I really can’t deny it anymore, because I am so well moved that I have started working again. Le sigh. I managed to get some time off between moving and working, mainly due to Beau also being at home for a few days. It was pretty much awesome to be hanging out with him.

It’s funny, because in some ways, I’ve moved to end up back in the same place. I’m back working in the same place I was at and back in the same house I was in. We’re even back in the same bedroom we were in before. There are definite changes though. For one thing, the house is now my and Beau’s house, whereas before it was my and Muggle’s house and our flat, I guess. There is still stuff we want to do around the house, eg electrician still needs to come and do a bunch of rewiring (and repair our oven), builder still needs to come and fix up the kitchen ceiling, insulation needs to be sourced and sorted, and I personally need to do some potting and planting (garlic, strawberries and orangeberries). I do think though, that when you come into our house, you feel the difference between it now, being owned and lived in by a couple versus to then, when it was owned and lived in by sisters (plus various friends and lovers). It’s nice that there is a definite difference.

I’m back at work, but this time I’m not planning to save and then stop work to go overseas. I’m planning to save and then stop work to have a baby. Being pregnant is a pretty big change and getting bigger each day, it feels like. It’s quite fun going back to the old work place. There is some new staff and many new students, but enough remember me (and fondly) that I feel really welcome. In some ways I feel sorry for the “new” staff. Who *is* this person who has come waltzing in and seems to know everyone? But then, I’m used to being that person after going away to Uni and coming back to hang out with my highschool friends. Various “new” friends have commented on the oddness of it.

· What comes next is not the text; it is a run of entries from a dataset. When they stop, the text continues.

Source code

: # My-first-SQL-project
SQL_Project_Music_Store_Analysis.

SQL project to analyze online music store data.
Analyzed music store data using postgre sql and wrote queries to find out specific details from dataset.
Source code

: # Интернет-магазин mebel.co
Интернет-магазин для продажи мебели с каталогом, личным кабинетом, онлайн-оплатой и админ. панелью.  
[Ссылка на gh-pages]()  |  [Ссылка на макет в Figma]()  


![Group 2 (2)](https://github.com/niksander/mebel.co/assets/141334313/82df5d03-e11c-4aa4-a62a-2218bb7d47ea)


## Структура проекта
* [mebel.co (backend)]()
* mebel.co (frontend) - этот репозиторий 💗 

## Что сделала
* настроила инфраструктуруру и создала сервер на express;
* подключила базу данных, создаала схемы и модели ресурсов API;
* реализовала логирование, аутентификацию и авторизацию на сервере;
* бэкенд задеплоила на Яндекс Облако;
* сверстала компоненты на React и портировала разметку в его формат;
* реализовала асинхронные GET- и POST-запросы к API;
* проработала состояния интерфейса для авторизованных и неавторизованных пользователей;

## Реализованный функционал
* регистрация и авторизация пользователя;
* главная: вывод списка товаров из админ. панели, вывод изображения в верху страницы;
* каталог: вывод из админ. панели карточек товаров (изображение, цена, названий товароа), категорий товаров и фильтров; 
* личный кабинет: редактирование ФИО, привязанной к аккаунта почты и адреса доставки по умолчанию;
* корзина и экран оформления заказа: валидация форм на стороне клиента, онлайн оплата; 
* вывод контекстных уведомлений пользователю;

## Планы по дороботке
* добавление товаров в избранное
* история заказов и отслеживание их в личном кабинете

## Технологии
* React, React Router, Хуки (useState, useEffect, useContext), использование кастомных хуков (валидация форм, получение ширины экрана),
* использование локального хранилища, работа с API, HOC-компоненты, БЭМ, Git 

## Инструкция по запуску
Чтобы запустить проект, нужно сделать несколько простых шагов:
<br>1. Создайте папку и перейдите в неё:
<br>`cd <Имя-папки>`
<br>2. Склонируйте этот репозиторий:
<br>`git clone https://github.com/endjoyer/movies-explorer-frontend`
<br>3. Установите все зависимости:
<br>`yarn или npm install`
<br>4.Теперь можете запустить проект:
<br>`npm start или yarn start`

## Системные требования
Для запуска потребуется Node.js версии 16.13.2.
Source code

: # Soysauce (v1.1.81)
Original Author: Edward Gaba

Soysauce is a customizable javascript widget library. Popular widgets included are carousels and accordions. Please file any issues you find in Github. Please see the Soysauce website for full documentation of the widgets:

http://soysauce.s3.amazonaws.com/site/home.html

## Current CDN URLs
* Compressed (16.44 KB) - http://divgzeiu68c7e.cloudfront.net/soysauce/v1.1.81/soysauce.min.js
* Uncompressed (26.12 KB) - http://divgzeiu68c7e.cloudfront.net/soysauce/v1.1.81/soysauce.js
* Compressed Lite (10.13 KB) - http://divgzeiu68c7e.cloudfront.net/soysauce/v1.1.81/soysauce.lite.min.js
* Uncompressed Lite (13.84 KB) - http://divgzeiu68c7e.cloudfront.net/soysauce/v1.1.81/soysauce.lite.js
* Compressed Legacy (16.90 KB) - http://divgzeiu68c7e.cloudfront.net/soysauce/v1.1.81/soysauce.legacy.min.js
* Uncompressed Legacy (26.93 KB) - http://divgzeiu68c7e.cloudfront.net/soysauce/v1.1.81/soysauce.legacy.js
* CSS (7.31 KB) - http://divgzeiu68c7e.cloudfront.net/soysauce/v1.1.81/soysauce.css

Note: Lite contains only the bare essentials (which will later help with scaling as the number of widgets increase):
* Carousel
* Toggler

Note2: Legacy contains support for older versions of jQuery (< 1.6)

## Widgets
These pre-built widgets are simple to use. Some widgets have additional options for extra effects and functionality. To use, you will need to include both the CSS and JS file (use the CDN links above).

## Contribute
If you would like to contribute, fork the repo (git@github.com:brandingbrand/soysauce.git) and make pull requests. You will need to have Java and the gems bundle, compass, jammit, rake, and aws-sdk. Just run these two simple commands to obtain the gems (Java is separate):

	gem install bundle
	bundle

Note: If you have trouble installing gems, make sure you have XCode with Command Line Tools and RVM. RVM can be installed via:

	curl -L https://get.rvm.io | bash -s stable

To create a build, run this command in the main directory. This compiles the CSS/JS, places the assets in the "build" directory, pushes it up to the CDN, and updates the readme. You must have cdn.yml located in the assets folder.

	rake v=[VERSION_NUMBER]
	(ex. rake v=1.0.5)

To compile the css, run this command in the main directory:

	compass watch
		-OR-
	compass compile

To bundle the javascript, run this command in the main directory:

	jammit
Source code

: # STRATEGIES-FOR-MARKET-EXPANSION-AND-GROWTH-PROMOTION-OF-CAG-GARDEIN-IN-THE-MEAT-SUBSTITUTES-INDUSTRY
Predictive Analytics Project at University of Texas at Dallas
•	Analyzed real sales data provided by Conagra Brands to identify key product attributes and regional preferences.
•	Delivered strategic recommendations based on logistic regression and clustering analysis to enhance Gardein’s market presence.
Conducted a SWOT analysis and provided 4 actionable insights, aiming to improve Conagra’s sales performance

Anyhoo, I guess we should probably have a house warming sometime, especially while it is so cold. It’s just, we’ve spent so much time tidying the place up, I don’t really want a large group of people coming and messing it up (I have a big hate against finding beer bottle caps tucked around the place later on). I’m sure I’ll get over it soon. Maybe when I’ve managed to get a sewing desk and tidied up the spare room. Still weeks away no doubt.
Oh yeah, and I have a new blog. It’s like the old blog, but you know, new 🙂

Point of Fashion: Comfy, Comfy work pants
Current Obsession: Being warm, did I mention I got a new duvet? So good.